Entries shown ->

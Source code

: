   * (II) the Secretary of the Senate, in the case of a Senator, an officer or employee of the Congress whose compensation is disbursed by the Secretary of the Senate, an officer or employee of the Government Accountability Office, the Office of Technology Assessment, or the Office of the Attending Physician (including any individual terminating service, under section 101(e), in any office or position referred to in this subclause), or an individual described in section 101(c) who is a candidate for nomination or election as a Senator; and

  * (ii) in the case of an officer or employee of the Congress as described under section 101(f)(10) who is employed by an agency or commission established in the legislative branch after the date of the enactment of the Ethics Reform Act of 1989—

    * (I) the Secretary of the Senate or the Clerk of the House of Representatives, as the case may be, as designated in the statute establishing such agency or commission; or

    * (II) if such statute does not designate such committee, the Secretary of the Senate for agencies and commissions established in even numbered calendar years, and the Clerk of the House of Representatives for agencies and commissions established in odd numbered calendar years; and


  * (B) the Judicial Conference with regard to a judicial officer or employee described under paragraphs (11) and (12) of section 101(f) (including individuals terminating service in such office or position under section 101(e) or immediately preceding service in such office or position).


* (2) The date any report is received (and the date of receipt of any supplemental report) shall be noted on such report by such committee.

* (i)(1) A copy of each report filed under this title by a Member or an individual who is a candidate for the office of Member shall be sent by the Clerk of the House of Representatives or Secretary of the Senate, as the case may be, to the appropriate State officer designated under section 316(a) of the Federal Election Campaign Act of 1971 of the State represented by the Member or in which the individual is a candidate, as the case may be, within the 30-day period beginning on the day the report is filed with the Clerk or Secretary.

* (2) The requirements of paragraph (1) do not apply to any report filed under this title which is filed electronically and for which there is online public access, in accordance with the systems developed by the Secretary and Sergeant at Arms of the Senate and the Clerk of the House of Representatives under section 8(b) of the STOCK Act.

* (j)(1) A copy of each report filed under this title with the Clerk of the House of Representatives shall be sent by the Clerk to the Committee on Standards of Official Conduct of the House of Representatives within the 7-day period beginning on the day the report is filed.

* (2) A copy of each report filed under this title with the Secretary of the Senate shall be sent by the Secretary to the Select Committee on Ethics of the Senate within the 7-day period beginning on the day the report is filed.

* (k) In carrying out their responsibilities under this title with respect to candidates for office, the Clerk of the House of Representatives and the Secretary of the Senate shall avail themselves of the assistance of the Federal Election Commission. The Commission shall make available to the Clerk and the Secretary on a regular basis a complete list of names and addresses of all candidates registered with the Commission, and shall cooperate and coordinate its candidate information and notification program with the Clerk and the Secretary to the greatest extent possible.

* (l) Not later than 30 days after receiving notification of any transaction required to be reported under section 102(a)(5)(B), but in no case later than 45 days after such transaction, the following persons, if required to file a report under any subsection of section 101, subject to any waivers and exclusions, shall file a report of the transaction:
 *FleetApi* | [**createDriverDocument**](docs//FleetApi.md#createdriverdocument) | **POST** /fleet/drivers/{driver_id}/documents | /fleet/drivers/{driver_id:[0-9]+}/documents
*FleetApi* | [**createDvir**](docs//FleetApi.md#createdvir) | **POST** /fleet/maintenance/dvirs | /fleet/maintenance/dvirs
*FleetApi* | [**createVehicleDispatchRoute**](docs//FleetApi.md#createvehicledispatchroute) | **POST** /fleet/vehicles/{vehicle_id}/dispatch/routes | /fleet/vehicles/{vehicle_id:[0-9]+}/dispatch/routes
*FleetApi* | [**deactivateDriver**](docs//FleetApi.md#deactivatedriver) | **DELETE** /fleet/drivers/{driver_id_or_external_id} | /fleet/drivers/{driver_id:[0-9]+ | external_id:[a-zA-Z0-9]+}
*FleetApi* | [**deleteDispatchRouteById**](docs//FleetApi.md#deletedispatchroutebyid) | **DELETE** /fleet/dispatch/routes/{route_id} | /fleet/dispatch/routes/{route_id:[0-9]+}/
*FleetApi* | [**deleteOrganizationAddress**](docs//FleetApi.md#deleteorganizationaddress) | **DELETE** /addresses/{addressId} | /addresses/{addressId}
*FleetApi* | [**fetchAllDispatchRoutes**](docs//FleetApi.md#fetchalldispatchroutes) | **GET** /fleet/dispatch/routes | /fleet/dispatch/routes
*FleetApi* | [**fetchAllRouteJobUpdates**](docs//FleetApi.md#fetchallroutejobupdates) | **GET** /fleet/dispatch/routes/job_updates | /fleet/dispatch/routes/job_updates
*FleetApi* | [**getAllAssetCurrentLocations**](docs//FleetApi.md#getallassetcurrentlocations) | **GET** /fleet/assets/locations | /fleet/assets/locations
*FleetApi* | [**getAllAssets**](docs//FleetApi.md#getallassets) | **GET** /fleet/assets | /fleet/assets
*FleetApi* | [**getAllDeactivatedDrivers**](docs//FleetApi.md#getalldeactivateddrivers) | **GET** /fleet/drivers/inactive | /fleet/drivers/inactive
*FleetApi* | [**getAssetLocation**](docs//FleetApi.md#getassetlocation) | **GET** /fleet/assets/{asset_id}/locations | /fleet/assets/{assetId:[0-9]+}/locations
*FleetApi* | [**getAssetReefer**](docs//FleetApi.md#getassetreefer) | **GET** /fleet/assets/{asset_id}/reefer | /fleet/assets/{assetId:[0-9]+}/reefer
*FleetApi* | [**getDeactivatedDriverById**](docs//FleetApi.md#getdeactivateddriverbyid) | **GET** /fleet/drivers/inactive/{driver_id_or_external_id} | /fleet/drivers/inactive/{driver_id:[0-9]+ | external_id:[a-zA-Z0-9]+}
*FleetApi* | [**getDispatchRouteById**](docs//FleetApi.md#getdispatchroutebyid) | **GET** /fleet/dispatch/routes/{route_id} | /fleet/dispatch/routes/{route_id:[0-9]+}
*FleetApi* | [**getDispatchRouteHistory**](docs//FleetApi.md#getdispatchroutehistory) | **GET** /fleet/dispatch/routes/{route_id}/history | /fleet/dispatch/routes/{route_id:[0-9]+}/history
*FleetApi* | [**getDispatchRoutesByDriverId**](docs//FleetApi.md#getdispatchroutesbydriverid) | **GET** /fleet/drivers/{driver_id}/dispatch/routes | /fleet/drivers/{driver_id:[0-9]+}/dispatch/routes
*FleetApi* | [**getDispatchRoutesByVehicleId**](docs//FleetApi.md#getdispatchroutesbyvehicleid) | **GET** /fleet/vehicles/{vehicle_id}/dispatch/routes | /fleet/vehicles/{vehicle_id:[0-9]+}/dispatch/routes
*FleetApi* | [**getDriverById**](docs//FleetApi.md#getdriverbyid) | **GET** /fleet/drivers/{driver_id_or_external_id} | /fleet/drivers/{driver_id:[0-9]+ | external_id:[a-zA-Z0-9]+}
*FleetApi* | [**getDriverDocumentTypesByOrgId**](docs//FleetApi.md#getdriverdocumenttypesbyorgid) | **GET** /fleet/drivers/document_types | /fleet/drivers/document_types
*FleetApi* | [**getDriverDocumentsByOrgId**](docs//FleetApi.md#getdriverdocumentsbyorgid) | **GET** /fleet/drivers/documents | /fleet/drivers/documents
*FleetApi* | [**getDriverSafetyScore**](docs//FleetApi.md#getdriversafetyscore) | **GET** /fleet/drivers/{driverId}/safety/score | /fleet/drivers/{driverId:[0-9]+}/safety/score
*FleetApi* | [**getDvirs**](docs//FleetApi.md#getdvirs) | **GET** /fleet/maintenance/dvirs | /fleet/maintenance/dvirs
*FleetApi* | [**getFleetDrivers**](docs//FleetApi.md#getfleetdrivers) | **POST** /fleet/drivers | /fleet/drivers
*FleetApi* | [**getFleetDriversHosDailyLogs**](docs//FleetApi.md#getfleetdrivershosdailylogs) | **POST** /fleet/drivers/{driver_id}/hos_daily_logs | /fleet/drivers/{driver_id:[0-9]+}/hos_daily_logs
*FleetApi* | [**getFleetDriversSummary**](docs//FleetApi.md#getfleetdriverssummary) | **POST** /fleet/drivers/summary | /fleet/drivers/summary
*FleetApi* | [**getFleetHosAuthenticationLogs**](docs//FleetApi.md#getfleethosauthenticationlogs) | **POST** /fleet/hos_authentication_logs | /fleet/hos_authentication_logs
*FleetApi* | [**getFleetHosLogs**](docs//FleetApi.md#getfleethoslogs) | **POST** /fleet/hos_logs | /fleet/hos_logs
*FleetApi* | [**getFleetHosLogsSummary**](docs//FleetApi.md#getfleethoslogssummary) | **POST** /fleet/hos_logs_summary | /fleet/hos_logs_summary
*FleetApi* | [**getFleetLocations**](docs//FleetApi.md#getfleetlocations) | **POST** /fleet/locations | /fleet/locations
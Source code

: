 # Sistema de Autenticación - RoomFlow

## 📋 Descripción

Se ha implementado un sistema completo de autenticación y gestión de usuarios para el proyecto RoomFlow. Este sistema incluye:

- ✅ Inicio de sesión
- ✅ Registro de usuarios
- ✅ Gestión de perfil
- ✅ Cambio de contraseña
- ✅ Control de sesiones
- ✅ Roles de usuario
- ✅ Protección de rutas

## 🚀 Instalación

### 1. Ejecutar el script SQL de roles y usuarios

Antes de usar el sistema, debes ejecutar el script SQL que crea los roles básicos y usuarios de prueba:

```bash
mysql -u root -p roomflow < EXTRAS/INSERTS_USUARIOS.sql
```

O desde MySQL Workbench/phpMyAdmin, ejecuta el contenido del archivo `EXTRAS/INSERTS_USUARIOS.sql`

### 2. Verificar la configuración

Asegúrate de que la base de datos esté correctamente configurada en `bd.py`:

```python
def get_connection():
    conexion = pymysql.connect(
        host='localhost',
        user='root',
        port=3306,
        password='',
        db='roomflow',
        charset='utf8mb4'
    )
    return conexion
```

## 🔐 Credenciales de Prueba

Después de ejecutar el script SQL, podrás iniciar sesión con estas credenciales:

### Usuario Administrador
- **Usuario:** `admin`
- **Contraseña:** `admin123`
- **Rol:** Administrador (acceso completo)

Goal of the exercise ->
Report how many lines above hold "filed", number only.

Worked solution ->
4